#### RECORDS SHOWN

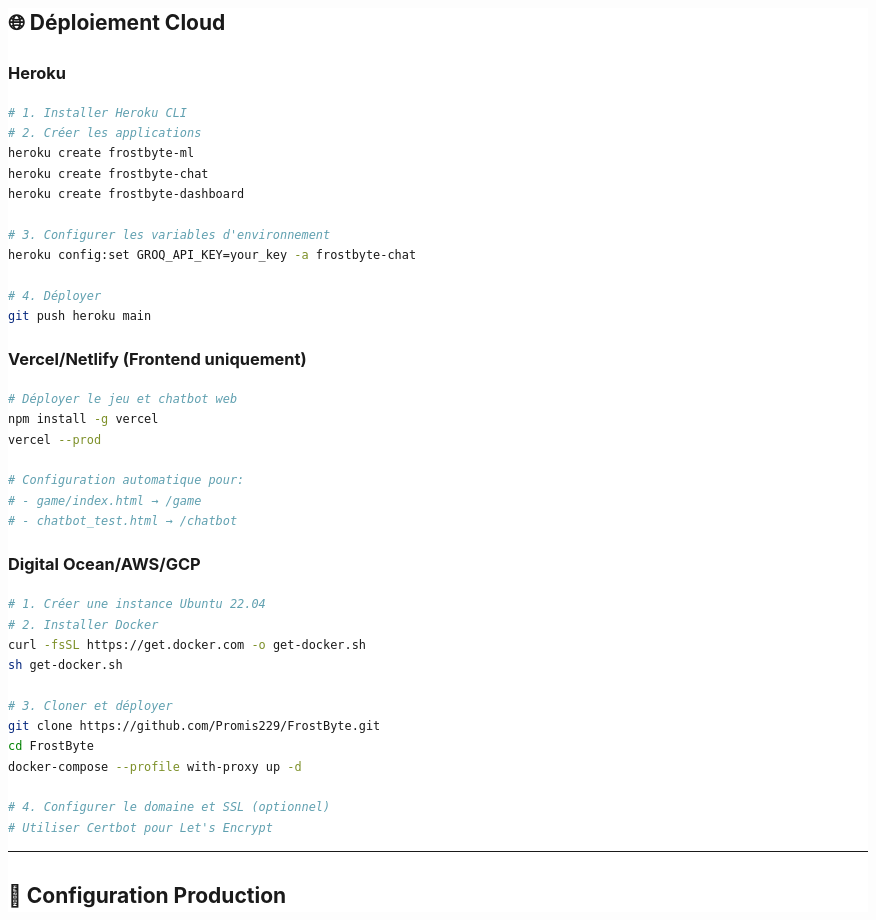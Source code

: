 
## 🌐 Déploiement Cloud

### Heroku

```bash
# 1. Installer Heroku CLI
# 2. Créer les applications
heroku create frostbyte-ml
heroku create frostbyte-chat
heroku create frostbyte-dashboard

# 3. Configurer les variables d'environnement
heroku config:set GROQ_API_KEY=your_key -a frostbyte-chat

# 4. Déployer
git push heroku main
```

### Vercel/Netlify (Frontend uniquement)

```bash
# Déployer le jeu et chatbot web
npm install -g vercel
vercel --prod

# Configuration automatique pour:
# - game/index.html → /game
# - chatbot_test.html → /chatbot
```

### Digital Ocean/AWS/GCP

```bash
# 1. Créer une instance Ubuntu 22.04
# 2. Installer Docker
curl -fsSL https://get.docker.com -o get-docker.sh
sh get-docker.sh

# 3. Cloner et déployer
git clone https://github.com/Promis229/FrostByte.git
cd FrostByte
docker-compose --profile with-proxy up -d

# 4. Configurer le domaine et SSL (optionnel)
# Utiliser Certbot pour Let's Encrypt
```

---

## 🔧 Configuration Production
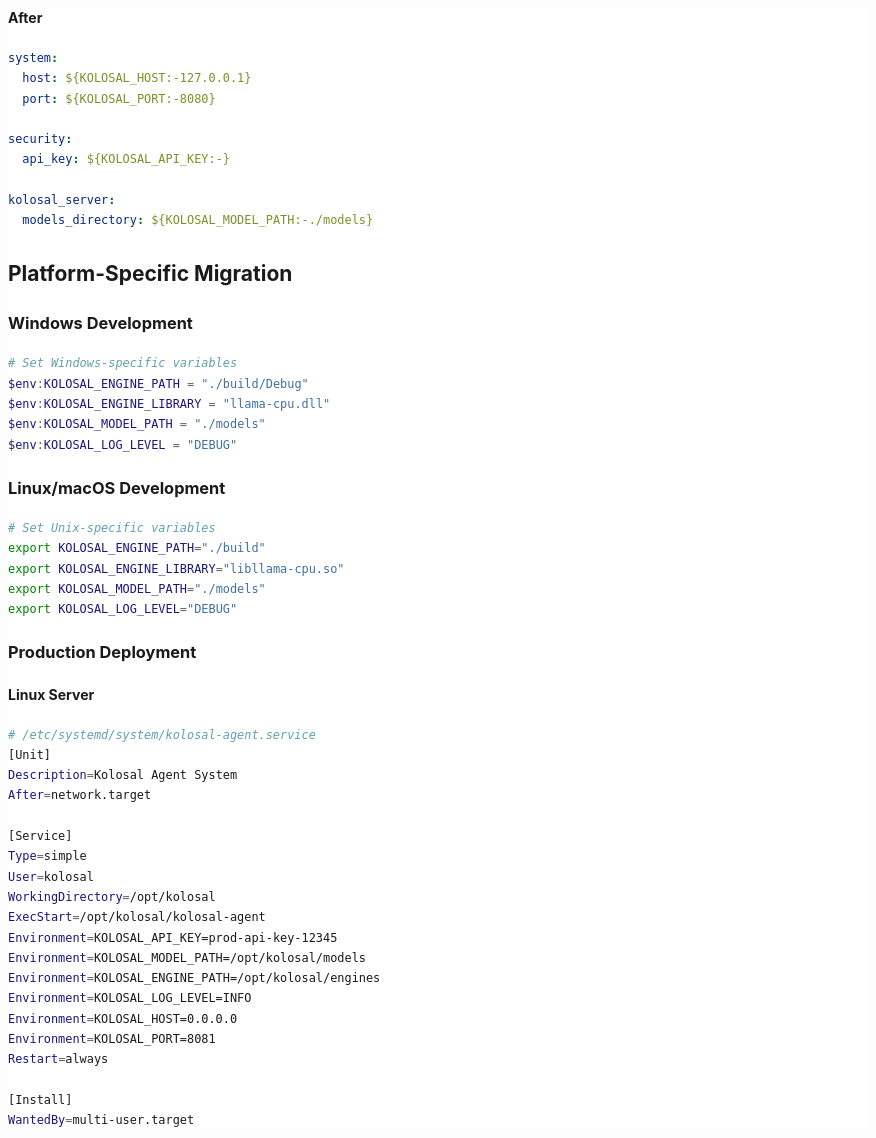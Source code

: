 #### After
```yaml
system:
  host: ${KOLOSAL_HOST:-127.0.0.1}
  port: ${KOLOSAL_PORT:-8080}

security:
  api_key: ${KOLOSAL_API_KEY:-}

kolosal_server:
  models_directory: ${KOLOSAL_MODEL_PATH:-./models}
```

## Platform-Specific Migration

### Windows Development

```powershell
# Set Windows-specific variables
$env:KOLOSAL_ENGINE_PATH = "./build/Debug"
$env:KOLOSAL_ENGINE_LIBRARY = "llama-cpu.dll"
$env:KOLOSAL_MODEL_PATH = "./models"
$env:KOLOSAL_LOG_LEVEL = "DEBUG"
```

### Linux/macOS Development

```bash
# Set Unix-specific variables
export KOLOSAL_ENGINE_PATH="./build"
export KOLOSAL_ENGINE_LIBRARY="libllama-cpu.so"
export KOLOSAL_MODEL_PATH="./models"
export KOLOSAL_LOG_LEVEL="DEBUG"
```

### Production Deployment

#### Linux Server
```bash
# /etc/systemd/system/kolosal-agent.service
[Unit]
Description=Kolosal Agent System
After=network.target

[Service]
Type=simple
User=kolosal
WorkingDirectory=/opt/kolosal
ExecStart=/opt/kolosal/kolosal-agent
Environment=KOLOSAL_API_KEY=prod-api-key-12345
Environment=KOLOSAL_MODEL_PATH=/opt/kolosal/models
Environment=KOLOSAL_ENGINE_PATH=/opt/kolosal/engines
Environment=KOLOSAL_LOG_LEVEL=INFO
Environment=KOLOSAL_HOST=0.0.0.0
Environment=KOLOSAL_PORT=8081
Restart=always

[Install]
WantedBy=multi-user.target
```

#### EXERCISE REQUIREMENTS
Within the entries above, how many lines hold the string "pour"? State the number with no other words.

#### EXPECTED ANSWER
2